* **What you are asked to do**
All of the entries below should be copied exactly as they appear.

* **Records for this task**
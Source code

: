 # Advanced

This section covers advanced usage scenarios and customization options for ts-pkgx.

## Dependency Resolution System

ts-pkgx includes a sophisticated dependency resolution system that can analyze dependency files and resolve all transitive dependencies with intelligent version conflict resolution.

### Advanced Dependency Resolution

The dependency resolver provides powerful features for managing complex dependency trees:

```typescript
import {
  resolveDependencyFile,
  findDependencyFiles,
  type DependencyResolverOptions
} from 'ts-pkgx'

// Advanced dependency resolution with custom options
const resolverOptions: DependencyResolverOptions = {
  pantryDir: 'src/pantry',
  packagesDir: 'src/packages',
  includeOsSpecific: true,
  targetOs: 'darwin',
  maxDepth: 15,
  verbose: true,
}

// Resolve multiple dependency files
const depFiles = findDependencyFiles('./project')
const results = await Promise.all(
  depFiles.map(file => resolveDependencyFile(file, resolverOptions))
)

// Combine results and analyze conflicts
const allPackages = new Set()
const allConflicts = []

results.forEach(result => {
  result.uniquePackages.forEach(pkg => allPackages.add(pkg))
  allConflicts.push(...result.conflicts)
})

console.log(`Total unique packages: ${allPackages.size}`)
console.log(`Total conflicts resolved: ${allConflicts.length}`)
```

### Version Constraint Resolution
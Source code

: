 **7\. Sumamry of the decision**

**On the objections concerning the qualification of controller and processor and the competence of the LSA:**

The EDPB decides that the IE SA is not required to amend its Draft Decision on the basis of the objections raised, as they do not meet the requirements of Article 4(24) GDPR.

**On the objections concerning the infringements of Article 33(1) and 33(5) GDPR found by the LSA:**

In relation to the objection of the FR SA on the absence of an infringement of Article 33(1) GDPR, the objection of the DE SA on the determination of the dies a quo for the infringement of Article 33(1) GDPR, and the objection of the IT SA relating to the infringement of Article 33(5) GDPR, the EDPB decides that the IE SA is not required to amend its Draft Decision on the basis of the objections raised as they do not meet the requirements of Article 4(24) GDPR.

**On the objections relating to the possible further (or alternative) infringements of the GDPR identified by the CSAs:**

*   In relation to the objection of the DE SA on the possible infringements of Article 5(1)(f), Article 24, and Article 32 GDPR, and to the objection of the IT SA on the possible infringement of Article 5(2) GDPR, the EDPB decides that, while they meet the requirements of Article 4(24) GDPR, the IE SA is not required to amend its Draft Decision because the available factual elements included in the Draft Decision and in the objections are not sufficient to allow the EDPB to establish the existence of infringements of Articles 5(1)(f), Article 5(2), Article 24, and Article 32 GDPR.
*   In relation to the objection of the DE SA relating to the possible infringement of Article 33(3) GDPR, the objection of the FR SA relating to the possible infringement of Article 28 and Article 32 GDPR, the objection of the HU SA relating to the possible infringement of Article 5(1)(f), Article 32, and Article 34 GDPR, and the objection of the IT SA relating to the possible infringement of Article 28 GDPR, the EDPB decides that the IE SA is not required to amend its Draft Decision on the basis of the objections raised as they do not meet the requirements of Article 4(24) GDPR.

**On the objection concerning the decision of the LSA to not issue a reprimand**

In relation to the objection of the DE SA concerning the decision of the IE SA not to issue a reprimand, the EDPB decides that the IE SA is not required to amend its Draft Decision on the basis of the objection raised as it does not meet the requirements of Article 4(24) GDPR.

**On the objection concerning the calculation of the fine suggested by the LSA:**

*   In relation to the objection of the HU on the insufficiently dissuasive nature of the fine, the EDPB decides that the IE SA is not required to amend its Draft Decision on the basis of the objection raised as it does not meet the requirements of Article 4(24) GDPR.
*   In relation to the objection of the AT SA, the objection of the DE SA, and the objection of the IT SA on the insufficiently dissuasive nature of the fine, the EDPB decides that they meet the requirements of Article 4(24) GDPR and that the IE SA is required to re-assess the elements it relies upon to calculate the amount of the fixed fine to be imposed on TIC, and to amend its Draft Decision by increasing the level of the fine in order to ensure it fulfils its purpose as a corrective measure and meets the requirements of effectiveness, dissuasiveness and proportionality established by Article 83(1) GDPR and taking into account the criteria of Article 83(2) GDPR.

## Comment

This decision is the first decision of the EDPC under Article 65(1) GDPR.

* **Answer**
Source code

: # Advanced

This section covers advanced usage scenarios and customization options for ts-pkgx.

## Dependency Resolution System

ts-pkgx includes a sophisticated dependency resolution system that can analyze dependency files and resolve all transitive dependencies with intelligent version conflict resolution.

### Advanced Dependency Resolution

The dependency resolver provides powerful features for managing complex dependency trees:

```typescript
import {
  resolveDependencyFile,
  findDependencyFiles,
  type DependencyResolverOptions
} from 'ts-pkgx'

// Advanced dependency resolution with custom options
const resolverOptions: DependencyResolverOptions = {
  pantryDir: 'src/pantry',
  packagesDir: 'src/packages',
  includeOsSpecific: true,
  targetOs: 'darwin',
  maxDepth: 15,
  verbose: true,
}

// Resolve multiple dependency files
const depFiles = findDependencyFiles('./project')
const results = await Promise.all(
  depFiles.map(file => resolveDependencyFile(file, resolverOptions))
)

// Combine results and analyze conflicts
const allPackages = new Set()
const allConflicts = []

results.forEach(result => {
  result.uniquePackages.forEach(pkg => allPackages.add(pkg))
  allConflicts.push(...result.conflicts)
})

console.log(`Total unique packages: ${allPackages.size}`)
console.log(`Total conflicts resolved: ${allConflicts.length}`)
```

### Version Constraint Resolution
Source code

: **7\. Sumamry of the decision**

**On the objections concerning the qualification of controller and processor and the competence of the LSA:**

The EDPB decides that the IE SA is not required to amend its Draft Decision on the basis of the objections raised, as they do not meet the requirements of Article 4(24) GDPR.

**On the objections concerning the infringements of Article 33(1) and 33(5) GDPR found by the LSA:**

In relation to the objection of the FR SA on the absence of an infringement of Article 33(1) GDPR, the objection of the DE SA on the determination of the dies a quo for the infringement of Article 33(1) GDPR, and the objection of the IT SA relating to the infringement of Article 33(5) GDPR, the EDPB decides that the IE SA is not required to amend its Draft Decision on the basis of the objections raised as they do not meet the requirements of Article 4(24) GDPR.

**On the objections relating to the possible further (or alternative) infringements of the GDPR identified by the CSAs:**

*   In relation to the objection of the DE SA on the possible infringements of Article 5(1)(f), Article 24, and Article 32 GDPR, and to the objection of the IT SA on the possible infringement of Article 5(2) GDPR, the EDPB decides that, while they meet the requirements of Article 4(24) GDPR, the IE SA is not required to amend its Draft Decision because the available factual elements included in the Draft Decision and in the objections are not sufficient to allow the EDPB to establish the existence of infringements of Articles 5(1)(f), Article 5(2), Article 24, and Article 32 GDPR.
*   In relation to the objection of the DE SA relating to the possible infringement of Article 33(3) GDPR, the objection of the FR SA relating to the possible infringement of Article 28 and Article 32 GDPR, the objection of the HU SA relating to the possible infringement of Article 5(1)(f), Article 32, and Article 34 GDPR, and the objection of the IT SA relating to the possible infringement of Article 28 GDPR, the EDPB decides that the IE SA is not required to amend its Draft Decision on the basis of the objections raised as they do not meet the requirements of Article 4(24) GDPR.

**On the objection concerning the decision of the LSA to not issue a reprimand**

In relation to the objection of the DE SA concerning the decision of the IE SA not to issue a reprimand, the EDPB decides that the IE SA is not required to amend its Draft Decision on the basis of the objection raised as it does not meet the requirements of Article 4(24) GDPR.

**On the objection concerning the calculation of the fine suggested by the LSA:**

*   In relation to the objection of the HU on the insufficiently dissuasive nature of the fine, the EDPB decides that the IE SA is not required to amend its Draft Decision on the basis of the objection raised as it does not meet the requirements of Article 4(24) GDPR.
*   In relation to the objection of the AT SA, the objection of the DE SA, and the objection of the IT SA on the insufficiently dissuasive nature of the fine, the EDPB decides that they meet the requirements of Article 4(24) GDPR and that the IE SA is required to re-assess the elements it relies upon to calculate the amount of the fixed fine to be imposed on TIC, and to amend its Draft Decision by increasing the level of the fine in order to ensure it fulfils its purpose as a corrective measure and meets the requirements of effectiveness, dissuasiveness and proportionality established by Article 83(1) GDPR and taking into account the criteria of Article 83(2) GDPR.

## Comment

This decision is the first decision of the EDPC under Article 65(1) GDPR.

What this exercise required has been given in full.